[Saved data entries]
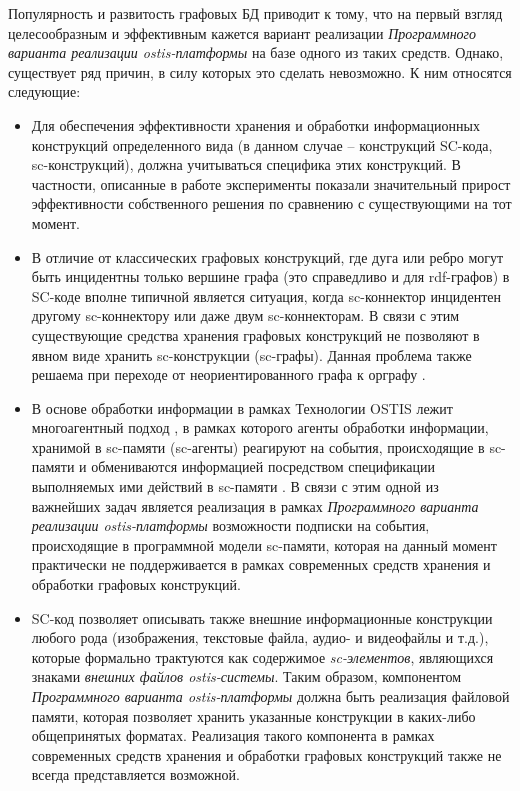 Популярность и развитость графовых БД приводит к тому, что на первый взгляд целесообразным и эффективным кажется вариант реализации \textit{Программного варианта реализации ostis-платформы} на базе одного из таких средств. Однако, существует ряд причин, в силу которых это сделать невозможно. К ним относятся следующие:
\begin{itemize}
    \item Для обеспечения эффективности хранения и обработки информационных конструкций определенного вида (в данном случае -- конструкций SC-кода, sc-конструкций), должна учитываться специфика этих конструкций. В частности, описанные в работе \cite{Koronchik2013} эксперименты показали значительный прирост эффективности собственного решения по сравнению с существующими на тот момент.
    \item В отличие от классических графовых конструкций, где дуга или ребро могут быть инцидентны только вершине графа (это справедливо и для rdf-графов) в SC-коде вполне типичной является ситуация, когда sc-коннектор инцидентен другому sc-коннектору или даже двум sc-коннекторам. В связи с этим существующие средства хранения графовых конструкций не позволяют в явном виде хранить sc-конструкции (sc-графы). Данная проблема также решаема при переходе от неориентированного графа к орграфу \cite{Ivashenko2015}.
    \item В основе обработки информации в рамках Технологии OSTIS лежит многоагентный подход \cite{iotti2018agent}, в рамках которого агенты обработки информации, хранимой в sc-памяти (sc-агенты) реагируют на события, происходящие в sc-памяти и обмениваются информацией посредством спецификации выполняемых ими действий в sc-памяти \cite{Shunkevich2018}. В связи с этим одной из важнейших задач является реализация в рамках \textit{Программного варианта реализации ostis-платформы} возможности подписки на события, происходящие в программной модели sc-памяти, которая на данный момент практически не поддерживается в рамках современных средств хранения и обработки графовых конструкций.
    \item SC-код позволяет описывать также внешние информационные конструкции любого рода (изображения, текстовые файла, аудио- и видеофайлы и т.д.), которые формально трактуются как содержимое \textit{sc-элементов}, являющихся знаками \textit{внешних файлов ostis-системы}. Таким образом, компонентом \textit{Программного варианта ostis-платформы} должна быть реализация файловой памяти, которая позволяет хранить указанные конструкции в каких-либо общепринятых форматах. Реализация такого компонента в рамках современных средств хранения и обработки графовых конструкций также не всегда представляется возможной.
\end{itemize}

> [Description of the task]
Please provide a faithful transcription of all the data, pictures excluded.

> [Final answer]
 Популярность и развитость графовых БД приводит к тому, что на первый взгляд целесообразным и эффективным кажется вариант реализации \textit{Программного варианта реализации ostis-платформы} на базе одного из таких средств. Однако, существует ряд причин, в силу которых это сделать невозможно. К ним относятся следующие:
\begin{itemize}
    \item Для обеспечения эффективности хранения и обработки информационных конструкций определенного вида (в данном случае -- конструкций SC-кода, sc-конструкций), должна учитываться специфика этих конструкций. В частности, описанные в работе \cite{Koronchik2013} эксперименты показали значительный прирост эффективности собственного решения по сравнению с существующими на тот момент.
    \item В отличие от классических графовых конструкций, где дуга или ребро могут быть инцидентны только вершине графа (это справедливо и для rdf-графов) в SC-коде вполне типичной является ситуация, когда sc-коннектор инцидентен другому sc-коннектору или даже двум sc-коннекторам. В связи с этим существующие средства хранения графовых конструкций не позволяют в явном виде хранить sc-конструкции (sc-графы). Данная проблема также решаема при переходе от неориентированного графа к орграфу \cite{Ivashenko2015}.
    \item В основе обработки информации в рамках Технологии OSTIS лежит многоагентный подход \cite{iotti2018agent}, в рамках которого агенты обработки информации, хранимой в sc-памяти (sc-агенты) реагируют на события, происходящие в sc-памяти и обмениваются информацией посредством спецификации выполняемых ими действий в sc-памяти \cite{Shunkevich2018}. В связи с этим одной из важнейших задач является реализация в рамках \textit{Программного варианта реализации ostis-платформы} возможности подписки на события, происходящие в программной модели sc-памяти, которая на данный момент практически не поддерживается в рамках современных средств хранения и обработки графовых конструкций.
    \item SC-код позволяет описывать также внешние информационные конструкции любого рода (изображения, текстовые файла, аудио- и видеофайлы и т.д.), которые формально трактуются как содержимое \textit{sc-элементов}, являющихся знаками \textit{внешних файлов ostis-системы}. Таким образом, компонентом \textit{Программного варианта ostis-платформы} должна быть реализация файловой памяти, которая позволяет хранить указанные конструкции в каких-либо общепринятых форматах. Реализация такого компонента в рамках современных средств хранения и обработки графовых конструкций также не всегда представляется возможной.
\end{itemize}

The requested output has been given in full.